The Yerevan trolleybus system forms part of the public transport network in Yerevan, the capital city of Armenia.  Since the closure of the Gyumri trolleybus system in 2005, it has been Armenia’s only trolleybus system.

History

Opened on 16 August 1949, the system was once much more extensive than it is today.

At its greatest extent, the system had 20 lines, operated by a total of 300 trolleybuses, the vast majority of which were either Czech made Škoda 9Tr or 14Tr units, or Soviet made ZiU-682 models.

In recent years, the system has shrunk, and most of the Soviet era trolleybuses have been replaced by newer vehicles.

Lines 
As of 2011, the system was made up of the following lines: 1, 2, 9, 10 and 15.

Fleet 
The Yerevan trolleybus fleet still has a significant number of Škoda 14Tr units in service.  The Škoda 9Trs and ZiU-682s have all been withdrawn.

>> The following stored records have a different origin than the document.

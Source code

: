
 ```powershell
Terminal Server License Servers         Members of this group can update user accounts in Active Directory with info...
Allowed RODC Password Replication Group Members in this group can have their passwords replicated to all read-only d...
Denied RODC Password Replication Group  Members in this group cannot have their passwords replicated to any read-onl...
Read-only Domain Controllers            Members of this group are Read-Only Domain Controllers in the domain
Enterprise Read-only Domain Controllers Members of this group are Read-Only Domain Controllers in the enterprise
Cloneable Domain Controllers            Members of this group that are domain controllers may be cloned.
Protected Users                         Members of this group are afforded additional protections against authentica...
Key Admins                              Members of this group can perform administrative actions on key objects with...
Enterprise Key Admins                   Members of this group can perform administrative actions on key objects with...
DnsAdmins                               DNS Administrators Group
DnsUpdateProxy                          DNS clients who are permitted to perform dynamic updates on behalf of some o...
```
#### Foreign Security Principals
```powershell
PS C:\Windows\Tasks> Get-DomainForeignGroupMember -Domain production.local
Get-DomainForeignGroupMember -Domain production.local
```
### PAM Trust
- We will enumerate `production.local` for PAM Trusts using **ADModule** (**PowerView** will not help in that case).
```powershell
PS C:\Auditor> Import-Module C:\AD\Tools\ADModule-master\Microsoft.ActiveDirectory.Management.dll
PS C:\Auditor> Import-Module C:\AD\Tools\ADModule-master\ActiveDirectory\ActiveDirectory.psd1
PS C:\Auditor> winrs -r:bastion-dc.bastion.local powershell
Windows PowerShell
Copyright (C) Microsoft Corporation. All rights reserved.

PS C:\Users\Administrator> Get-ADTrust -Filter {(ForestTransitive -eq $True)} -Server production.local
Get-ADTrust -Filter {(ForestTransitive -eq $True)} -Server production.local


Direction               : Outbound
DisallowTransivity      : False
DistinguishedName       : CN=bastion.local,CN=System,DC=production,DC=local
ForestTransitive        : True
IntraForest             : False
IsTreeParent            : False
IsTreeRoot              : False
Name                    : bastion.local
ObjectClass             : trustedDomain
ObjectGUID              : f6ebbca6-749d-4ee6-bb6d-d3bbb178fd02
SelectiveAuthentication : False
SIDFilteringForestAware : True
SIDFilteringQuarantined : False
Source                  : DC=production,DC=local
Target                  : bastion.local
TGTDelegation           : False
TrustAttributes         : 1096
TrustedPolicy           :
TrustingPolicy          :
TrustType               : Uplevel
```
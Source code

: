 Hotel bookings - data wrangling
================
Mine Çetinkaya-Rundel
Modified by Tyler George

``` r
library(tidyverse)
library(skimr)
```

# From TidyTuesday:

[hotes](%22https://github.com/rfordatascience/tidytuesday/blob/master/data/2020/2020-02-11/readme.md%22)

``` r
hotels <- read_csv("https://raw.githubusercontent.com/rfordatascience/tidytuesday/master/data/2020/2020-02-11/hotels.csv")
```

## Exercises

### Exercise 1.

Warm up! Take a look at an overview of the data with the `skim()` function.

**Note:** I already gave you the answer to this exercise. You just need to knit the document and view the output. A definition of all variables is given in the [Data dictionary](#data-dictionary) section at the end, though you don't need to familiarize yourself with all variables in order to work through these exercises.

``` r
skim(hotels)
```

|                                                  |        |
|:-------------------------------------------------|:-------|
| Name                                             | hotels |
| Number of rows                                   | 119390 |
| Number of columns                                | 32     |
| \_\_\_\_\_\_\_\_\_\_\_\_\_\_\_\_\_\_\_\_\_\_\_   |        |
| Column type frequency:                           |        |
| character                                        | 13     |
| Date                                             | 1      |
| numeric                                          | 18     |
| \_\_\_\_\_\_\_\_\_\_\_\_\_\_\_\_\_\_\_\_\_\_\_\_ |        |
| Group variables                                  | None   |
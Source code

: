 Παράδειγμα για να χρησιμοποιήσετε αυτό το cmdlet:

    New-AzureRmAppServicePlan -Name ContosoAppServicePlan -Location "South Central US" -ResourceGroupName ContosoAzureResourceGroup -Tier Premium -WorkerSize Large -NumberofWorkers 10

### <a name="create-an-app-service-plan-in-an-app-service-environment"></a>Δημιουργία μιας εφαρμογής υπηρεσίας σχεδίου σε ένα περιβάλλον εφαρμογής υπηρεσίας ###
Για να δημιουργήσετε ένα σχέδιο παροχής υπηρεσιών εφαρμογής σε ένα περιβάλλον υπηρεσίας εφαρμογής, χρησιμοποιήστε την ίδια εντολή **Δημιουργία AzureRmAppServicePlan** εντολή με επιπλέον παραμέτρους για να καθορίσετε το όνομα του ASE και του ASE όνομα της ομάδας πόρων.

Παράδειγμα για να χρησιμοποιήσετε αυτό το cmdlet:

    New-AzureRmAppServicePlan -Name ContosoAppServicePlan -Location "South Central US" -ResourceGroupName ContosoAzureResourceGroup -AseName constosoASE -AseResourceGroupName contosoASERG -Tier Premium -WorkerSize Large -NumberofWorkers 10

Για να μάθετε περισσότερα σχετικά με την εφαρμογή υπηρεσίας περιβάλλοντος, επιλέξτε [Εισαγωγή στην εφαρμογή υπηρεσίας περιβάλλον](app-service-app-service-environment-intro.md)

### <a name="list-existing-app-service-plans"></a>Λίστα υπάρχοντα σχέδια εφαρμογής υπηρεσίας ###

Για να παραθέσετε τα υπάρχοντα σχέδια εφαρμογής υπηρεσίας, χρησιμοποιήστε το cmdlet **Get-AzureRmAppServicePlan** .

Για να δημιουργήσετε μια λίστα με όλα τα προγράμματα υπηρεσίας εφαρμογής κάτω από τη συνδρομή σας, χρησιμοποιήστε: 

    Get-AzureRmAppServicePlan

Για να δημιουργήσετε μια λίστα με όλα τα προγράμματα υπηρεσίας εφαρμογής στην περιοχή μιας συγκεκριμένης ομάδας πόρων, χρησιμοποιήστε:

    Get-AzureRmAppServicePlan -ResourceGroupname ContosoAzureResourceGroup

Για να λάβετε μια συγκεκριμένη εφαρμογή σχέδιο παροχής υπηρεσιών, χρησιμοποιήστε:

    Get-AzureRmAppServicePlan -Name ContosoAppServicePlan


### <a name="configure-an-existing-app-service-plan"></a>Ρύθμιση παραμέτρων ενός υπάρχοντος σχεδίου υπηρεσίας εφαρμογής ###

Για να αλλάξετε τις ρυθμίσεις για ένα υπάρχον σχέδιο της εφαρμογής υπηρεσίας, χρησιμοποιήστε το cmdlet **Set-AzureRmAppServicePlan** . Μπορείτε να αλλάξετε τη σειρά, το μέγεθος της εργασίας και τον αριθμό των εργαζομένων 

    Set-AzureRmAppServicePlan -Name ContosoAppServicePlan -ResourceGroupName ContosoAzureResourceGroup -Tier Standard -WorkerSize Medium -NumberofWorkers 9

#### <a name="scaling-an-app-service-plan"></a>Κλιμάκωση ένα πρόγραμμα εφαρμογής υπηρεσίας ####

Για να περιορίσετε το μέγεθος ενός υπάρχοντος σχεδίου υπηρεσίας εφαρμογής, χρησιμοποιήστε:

The latest trolleybuses in the fleet are mostly Russian made LiAZ-5280 vehicles, and second hand Berliet ER100 trolleybuses originally used on the Lyon trolleybus system.

15 new Yutong trolleybuses will join the system in 2023.

Accident
On 16 September 1976, a trolleybus operating alongside Yerevan Lake went out of control and fell from the dam wall into the lake.  The sound of this accident was heard by Shavarsh Karapetyan, a multi-champion finswimmer, who was training with his brother Kamo, also a finswimmer, by running alongside the lake.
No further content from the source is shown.